From: Tom Lane <tgl(at)sss(dot)pgh(dot)pa(dot)us>
To: Palle Girgensohn <girgen(at)pingpong(dot)net>
Cc: Tatsuo Ishii <t-ishii(at)sra(dot)co(dot)jp>, john(at)geeknet(dot)com(dot)au, alvherre(at)dcc(dot)uchile(dot)cl, pgman(at)candle(dot)pha(dot)pa(dot)us, pgsql-hackers(at)postgresql(dot)org
Subject: Re: Patch for collation using ICU
Date: 2005-05-08 16:46:47
Message-ID: 12273.1115570807@sss.pgh.pa.us
Views: Raw Message | Whole Thread | Download mbox | Resend email
Lists: pgsql-hackers

Palle Girgensohn <girgen(at)pingpong(dot)net> writes:
>> I'm confused. I thought the ICU patches is intended for using on
>> broken locale platforms?

> It will sort correctly in *one* locale, using ICU. You still cannot mix
> different locales in the same database cluster, the collation locale is
> still fixed at initdb time, unfortunately.

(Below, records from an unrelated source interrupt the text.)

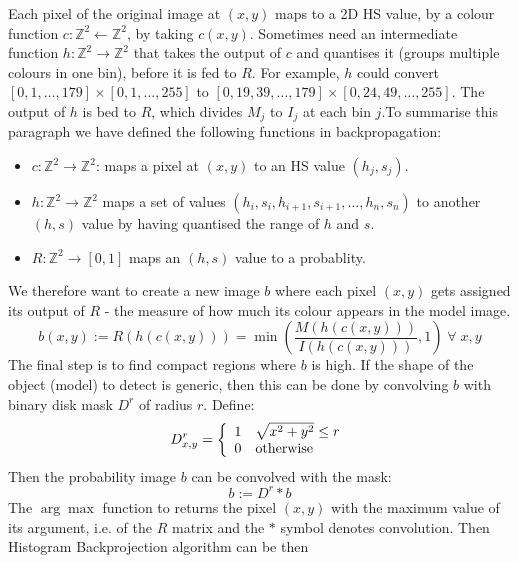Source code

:\documentclass[a4paper]{article}
\begin{document}
Each pixel of the original image at $(x,y)$ maps to a 2D HS value, by a colour function $c: \mathbb{Z}^2 \leftarrow \mathbb{Z}^2$, by taking $c(x,y)$. Sometimes need an intermediate function $h:\mathbb{Z}^2 \rightarrow \mathbb{Z}^2$ that takes the output of $c$ and quantises it (groups multiple colours in one bin), before it is fed to $R$. For example, $h$ could convert $[0,1,\ldots,179] \times [0,1,\ldots,255]$ to $[0, 19, 39, \ldots,179] \times [0, 24, 49, \ldots, 255]$. The output of $h$ is bed to $R$, which divides $M_j$ to $I_j$ at each bin $j$.To summarise this paragraph we have  defined the following functions in backpropagation:
\begin{itemize}
    \item $c: \mathbb{Z}^2 \rightarrow \mathbb{Z}^2$: maps a pixel at $(x,y)$ to an HS value $(h_j,s_j)$.
    \item $h: \mathbb{Z}^2 \rightarrow \mathbb{Z}^2$ maps a set of values $(h_i,s_i,h_{i+1},s_{i+1},\ldots,h_n,s_n)$ to another $(h,s)$ value by having quantised the range of $h$ and $s$.
    \item $R: \mathbb{Z}^2 \rightarrow [0,1]$ maps an $(h,s)$ value to a probablity.
\end{itemize}
We therefore want to create a new image $b$ where each pixel $(x,y)$ gets assigned its output of $R$ - the measure of how much its colour appears in the model image. 
\begin{equation}
    b(x,y) := R\left(h\left(c(x,y)\right)\right)=
    \min\left(\frac{M\left(h\left(c(x,y)\right)\right)}{I\left(h\left(c(x,y)\right)\right)},1\right) \; \forall \; x,y
\end{equation}
The final step is to find compact regions where $b$ is high. If the shape of the object (model) to detect is generic, then this can be done by convolving $b$ with binary disk mask $D^r$ of radius $r$. Define:
\begin{equation}
    D_{x,y}^r = \left\{
\begin{array}{ll}
      1 & \sqrt{x^2+y^2} \leq r \\
      0 & \textup{otherwise}\\
\end{array} 
\right. 
\end{equation}
Then the probability image $b$ can be convolved with the mask:
\begin{equation}
    b := D^r \ast b
\end{equation}
The $\arg \max$ function to returns the pixel $(x, y)$ with
the maximum value of its argument, i.e. of the $R$ matrix and the $\ast$ symbol denotes convolution. Then Histogram Backprojection algorithm can be then
\end{document}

I thought the point of using ICU was to be able to dig out from under
that restriction? It's a bit of a large pill to swallow if we will
still have to throw it away someday to become SQL spec compliant.

regards, tom lane


From: "Palle Girgensohn" <girgen(at)pingpong(dot)net>
To: "Tom Lane" <tgl(at)sss(dot)pgh(dot)pa(dot)us>
Cc: "Palle Girgensohn" <girgen(at)pingpong(dot)net>, "Tatsuo Ishii" <t-ishii(at)sra(dot)co(dot)jp>, john(at)geeknet(dot)com(dot)au, alvherre(at)dcc(dot)uchile(dot)cl, pgman(at)candle(dot)pha(dot)pa(dot)us, pgsql-hackers(at)postgresql(dot)org
Subject: Re: Patch for collation using ICU
Date: 2005-05-08 22:31:26
Message-ID: 47900.62.148.39.163.1115591486.squirrel@62.148.39.163
Views: Raw Message | Whole Thread | Download mbox | Resend email
Lists: pgsql-hackers

> Palle Girgensohn <girgen(at)pingpong(dot)net> writes:
>>> I'm confused. I thought the ICU patches is intended for using on
>>> broken locale platforms?
>
>> It will sort correctly in *one* locale, using ICU. You still cannot mix
>> different locales in the same database cluster, the collation locale is
>> still fixed at initdb time, unfortunately.
>
> I thought the point of using ICU was to be able to dig out from under
> that restriction?

I think it might be quite possible to mix several locales, using ICU. It's
just that this is not what the patch does at moment. It just finds out the
locale set at initdb and uses it for collation with ICU.

Handling mixed locales for collation has a few hard problems, AFAIK.
First, isn't the main obstacle for mixing collations that indices require
a single well defined locale? I assume that locale dependant comparison
(collation) is used when indexing tuples, right? As long as a specific
locales collation is used for indexing text fields, I believe we cannot
easily mix different locales, right? Second, how do we tell the backend
which locale to use? Is there some SQL spec for this?

> It's a bit of a large pill to swallow if we will still
> have to throw it away someday to become SQL spec compliant.

What do we need to be SQL spec compliant in this respect?

/Palle